What is the difference between jobsub_submit -f /path/to/file and jobsub_submit -f dropbox:///path/to/file ?¶
- Jobsub servers have a file storage 'dropbox' area for storing and transferring user or data files from an area visible (i.e. nfs mounted) to the client to the worker node.
- Using jobsub_submit -f dropbox:// or --tar-file-name dropbox:// transfers the file from the client to the servers dropbox using ssh at submit time, then to the worker node using whatever method condor is configured to use at job execution time. The 'dropbox' specification works for locally mounted files, and for both pnfs and bluearc volumes that are visible to the client via an nfs mount. The dropbox file is checksummed prior to transfer to the server, and if it already exists this step is omitted, the second transfer to the worker node still takes place.

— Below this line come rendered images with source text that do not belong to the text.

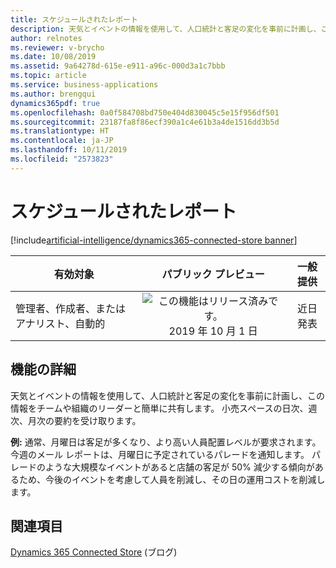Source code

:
 ```yaml
---
title: スケジュールされたレポート
description: 天気とイベントの情報を使用して、人口統計と客足の変化を事前に計画し、この情報をチームや組織のリーダーと簡単に共有します。 小売スペースの日次、週次、月次の要約を受け取ります。
author: relnotes
ms.reviewer: v-brycho
ms.date: 10/08/2019
ms.assetid: 9a64278d-615e-e911-a96c-000d3a1c7bbb
ms.topic: article
ms.service: business-applications
ms.author: brengqui
dynamics365pdf: true
ms.openlocfilehash: 0a0f584708bd750e404d830045c5e15f956df501
ms.sourcegitcommit: 23187fa8f86ecf390a1c4e61b3a4de1516dd3b5d
ms.translationtype: HT
ms.contentlocale: ja-JP
ms.lasthandoff: 10/11/2019
ms.locfileid: "2573823"
---
```

# <a name="scheduled-reports"></a>スケジュールされたレポート
[!include[artificial-intelligence/dynamics365-connected-store banner](../includes/artificial-intelligence/dynamics365-connected-store.md)]

| 有効対象    |  パブリック プレビュー | 一般提供 | 
| ---------- | :----------: |:----------: |
|管理者、作成者、またはアナリスト、自動的|![この機能はリリース済みです。](/dynamics365-release-plan/media/green-checkmark.png "この機能はリリース済みです。") 2019 年 10 月 1 日| 近日発表|






## <a name="feature-details"></a>機能の詳細
<!--feature detail start -->
天気とイベントの情報を使用して、人口統計と客足の変化を事前に計画し、この情報をチームや組織のリーダーと簡単に共有します。 小売スペースの日次、週次、月次の要約を受け取ります。 

**例:** 通常、月曜日は客足が多くなり、より高い人員配置レベルが要求されます。 今週のメール レポートは、月曜日に予定されているパレードを通知します。 パレードのような大規模なイベントがあると店舗の客足が 50% 減少する傾向があるため、今後のイベントを考慮して人員を削減し、その日の運用コストを削減します。
<!--feature detail end -->










## <a name="see-also"></a>関連項目

[Dynamics 365 Connected Store](https://community.dynamics.com/365/connectedstore/) (ブログ)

- Using jobsub_submit -f /path/to/file ( no dropbox://) transfers the file from the original directory to the worker node using ifdh at job execution time.
- SUMMARY:
- Use -f /path/to/file if /path/to/file is visible on the worker node
- examples: /pnfs/path/to/file , /grid/fermiapp/path/to/file, /cvmfs/path/to/file
- Do not use -f /path/to/file if your file is on your laptop/desktop that does not run any services which ifdh can use to transfer the file from the source directory to the worker node
- Using -f dropbox:// for a pnfs or bluearc location incurs an unnecessary second file transfer and generally should be avoided.

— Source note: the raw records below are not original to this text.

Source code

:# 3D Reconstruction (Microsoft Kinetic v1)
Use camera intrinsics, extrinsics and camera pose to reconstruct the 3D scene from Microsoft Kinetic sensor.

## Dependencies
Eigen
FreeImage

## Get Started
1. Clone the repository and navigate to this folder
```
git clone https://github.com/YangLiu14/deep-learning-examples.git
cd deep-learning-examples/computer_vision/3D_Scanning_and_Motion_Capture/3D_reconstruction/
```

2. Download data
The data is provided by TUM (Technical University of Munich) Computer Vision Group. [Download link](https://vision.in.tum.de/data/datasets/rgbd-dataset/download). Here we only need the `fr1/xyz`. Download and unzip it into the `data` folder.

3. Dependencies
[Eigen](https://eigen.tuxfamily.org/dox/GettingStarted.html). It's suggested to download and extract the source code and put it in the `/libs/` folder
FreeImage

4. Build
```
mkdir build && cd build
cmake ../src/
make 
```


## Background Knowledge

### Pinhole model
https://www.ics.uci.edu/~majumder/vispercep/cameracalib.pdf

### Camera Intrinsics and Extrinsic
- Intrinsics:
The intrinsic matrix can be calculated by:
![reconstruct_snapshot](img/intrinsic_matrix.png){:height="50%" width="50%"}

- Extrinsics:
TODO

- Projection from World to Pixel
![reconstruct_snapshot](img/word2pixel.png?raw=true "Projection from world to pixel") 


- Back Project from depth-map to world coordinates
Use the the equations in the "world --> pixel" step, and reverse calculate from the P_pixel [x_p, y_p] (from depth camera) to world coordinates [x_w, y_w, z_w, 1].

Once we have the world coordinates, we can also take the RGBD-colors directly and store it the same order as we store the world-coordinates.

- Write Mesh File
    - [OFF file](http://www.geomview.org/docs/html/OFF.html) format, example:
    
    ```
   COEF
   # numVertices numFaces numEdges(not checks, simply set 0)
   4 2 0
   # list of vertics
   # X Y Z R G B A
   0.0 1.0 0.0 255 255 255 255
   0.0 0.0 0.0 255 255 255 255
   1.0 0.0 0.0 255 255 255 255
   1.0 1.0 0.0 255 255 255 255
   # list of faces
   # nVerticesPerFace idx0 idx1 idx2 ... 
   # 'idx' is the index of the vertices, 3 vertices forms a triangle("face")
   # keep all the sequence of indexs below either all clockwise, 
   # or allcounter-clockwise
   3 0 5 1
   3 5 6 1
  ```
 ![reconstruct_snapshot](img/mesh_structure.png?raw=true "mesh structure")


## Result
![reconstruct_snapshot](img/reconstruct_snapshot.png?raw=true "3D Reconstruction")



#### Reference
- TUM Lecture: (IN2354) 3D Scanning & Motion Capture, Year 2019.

- Use -f dropbox://path/to/file if /path/to/file is not visible on the worker node, or if you have some workflow where you want to submit /path/to/file with a job, then change it, then submit it again with a different job.
- examples: your home directory on your laptop, /tmp
- Using -f dropbox:// for a path that is not visible via ifdh on a worker node is REQUIRED
- Use -f /path/to/file if /path/to/file is visible on the worker node
Give an example of using the -f and -d flags for jobsub_submit.¶
jobsub_submit -G ${GROUP} -f dropbox://baz.txt \ -f ${PNFS_DIR}/foo.txt \ -f ${PNFS_DIR}/bar.txt \ -d A ${PNFS_DIR}/A \ -d B ${PNFS_DIR}/B \ -d C ${PNFS_DIR}/C \ -d D ${PNFS_DIR}/D \ --resource-provides=usage_model=DEDICATED,OPPORTUNISTIC $JOBSUB_SERVER \ --debug \ file://transfer_test.sh A B C D
- This submission example does the following:
- Prior to user job execution, the -f options copy 'baz.txt' from the local file system and 'foo.txt' and 'bar.txt' from specified pnfs directory into a local directory in the grid worker nodes environment accessible by the bash environment variable $CONDOR_DIR_INPUT. The -d options create 4 directories in the worker nodes environment accessible by $CONDOR_DIR_A , $CONDOR_DIR_B, $CONDOR_DIR_C, and $CONDOR_DIR_D
- Executes the user job. In this example user job is 'transfer_test.sh' with arguments 'A B C D'. An assumption here is that $CONDOR_DIR_A and the other directories will have data put into them by the user job.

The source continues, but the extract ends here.